Pictures paired with source code
§ §
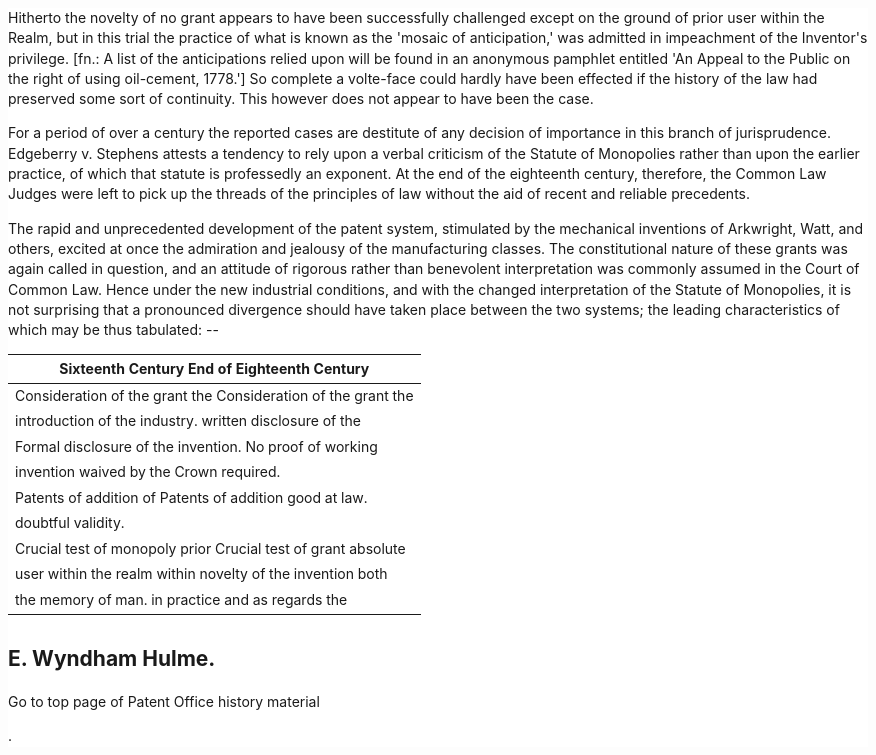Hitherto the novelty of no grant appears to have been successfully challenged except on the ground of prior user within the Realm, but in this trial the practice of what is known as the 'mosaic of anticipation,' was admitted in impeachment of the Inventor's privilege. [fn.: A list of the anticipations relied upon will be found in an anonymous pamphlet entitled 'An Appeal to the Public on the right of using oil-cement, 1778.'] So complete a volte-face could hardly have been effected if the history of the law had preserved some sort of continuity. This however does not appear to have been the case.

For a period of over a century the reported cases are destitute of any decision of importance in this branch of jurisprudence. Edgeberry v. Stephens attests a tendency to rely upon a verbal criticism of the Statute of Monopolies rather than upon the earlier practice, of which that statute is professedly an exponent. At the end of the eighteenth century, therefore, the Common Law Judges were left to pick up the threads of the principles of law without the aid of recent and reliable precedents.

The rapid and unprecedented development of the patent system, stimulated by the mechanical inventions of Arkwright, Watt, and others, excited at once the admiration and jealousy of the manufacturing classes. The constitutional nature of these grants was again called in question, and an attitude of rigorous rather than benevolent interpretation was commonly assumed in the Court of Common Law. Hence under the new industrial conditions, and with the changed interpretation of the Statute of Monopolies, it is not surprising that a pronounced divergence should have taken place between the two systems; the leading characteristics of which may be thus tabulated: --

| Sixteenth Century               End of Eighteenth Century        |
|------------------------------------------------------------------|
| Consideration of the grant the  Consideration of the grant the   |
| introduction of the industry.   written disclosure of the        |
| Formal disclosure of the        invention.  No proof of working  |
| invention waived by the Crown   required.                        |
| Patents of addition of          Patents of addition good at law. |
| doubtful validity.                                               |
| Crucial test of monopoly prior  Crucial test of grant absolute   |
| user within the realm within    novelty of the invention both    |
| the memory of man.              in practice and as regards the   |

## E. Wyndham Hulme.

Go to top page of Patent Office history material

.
§ §
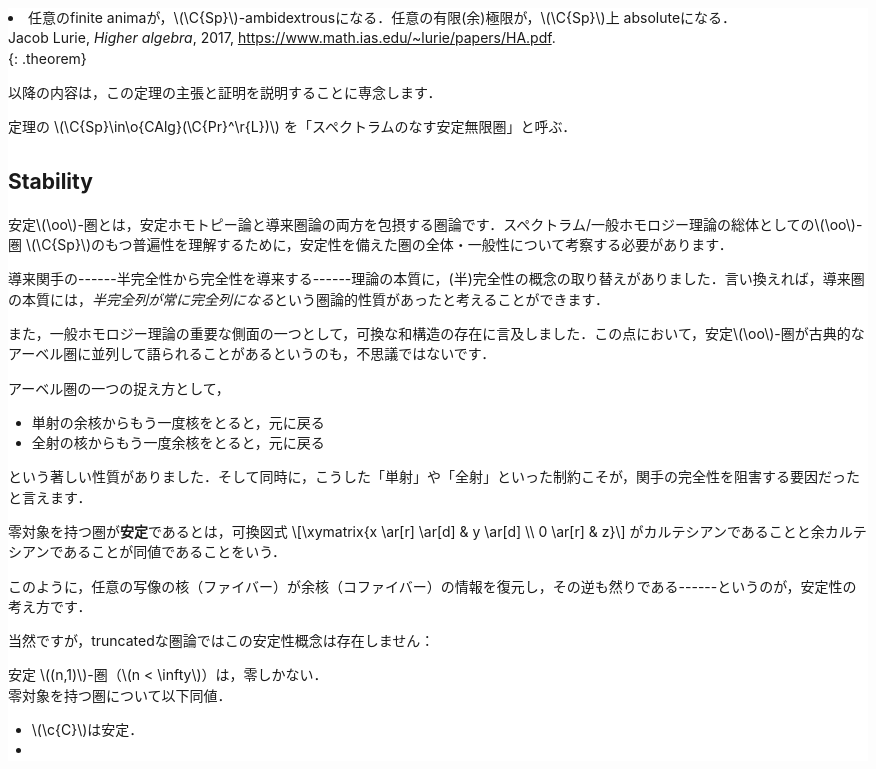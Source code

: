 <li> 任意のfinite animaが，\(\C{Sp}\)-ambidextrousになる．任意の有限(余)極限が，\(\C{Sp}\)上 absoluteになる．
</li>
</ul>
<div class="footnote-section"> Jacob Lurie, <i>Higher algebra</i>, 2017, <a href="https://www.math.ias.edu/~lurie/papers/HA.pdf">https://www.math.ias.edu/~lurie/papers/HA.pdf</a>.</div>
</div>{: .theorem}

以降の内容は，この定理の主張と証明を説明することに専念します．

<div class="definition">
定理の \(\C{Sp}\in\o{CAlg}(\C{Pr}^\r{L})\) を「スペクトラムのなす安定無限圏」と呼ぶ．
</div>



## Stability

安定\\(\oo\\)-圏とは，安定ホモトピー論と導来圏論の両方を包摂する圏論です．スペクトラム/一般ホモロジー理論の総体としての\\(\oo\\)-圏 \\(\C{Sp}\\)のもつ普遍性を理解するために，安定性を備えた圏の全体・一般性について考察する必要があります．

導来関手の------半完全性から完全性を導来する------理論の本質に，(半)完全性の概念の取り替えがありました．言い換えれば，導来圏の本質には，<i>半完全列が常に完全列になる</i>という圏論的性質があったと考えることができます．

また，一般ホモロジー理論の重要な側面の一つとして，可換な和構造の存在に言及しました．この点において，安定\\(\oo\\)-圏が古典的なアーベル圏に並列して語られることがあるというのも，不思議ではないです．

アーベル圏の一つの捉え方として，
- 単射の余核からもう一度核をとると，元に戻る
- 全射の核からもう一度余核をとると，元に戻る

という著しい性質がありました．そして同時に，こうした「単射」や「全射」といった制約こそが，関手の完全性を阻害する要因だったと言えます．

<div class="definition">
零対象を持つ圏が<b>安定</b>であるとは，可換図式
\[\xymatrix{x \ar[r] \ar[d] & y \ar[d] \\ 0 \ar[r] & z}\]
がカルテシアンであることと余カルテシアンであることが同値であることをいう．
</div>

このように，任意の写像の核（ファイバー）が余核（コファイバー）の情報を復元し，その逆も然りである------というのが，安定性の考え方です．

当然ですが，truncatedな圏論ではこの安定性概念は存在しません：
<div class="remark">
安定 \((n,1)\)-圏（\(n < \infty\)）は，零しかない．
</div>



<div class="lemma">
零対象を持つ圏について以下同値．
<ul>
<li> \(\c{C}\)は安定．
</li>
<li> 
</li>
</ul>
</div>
§ §
Lines with the string "disclosure" in the data above: say how many there are, giving the number alone.

2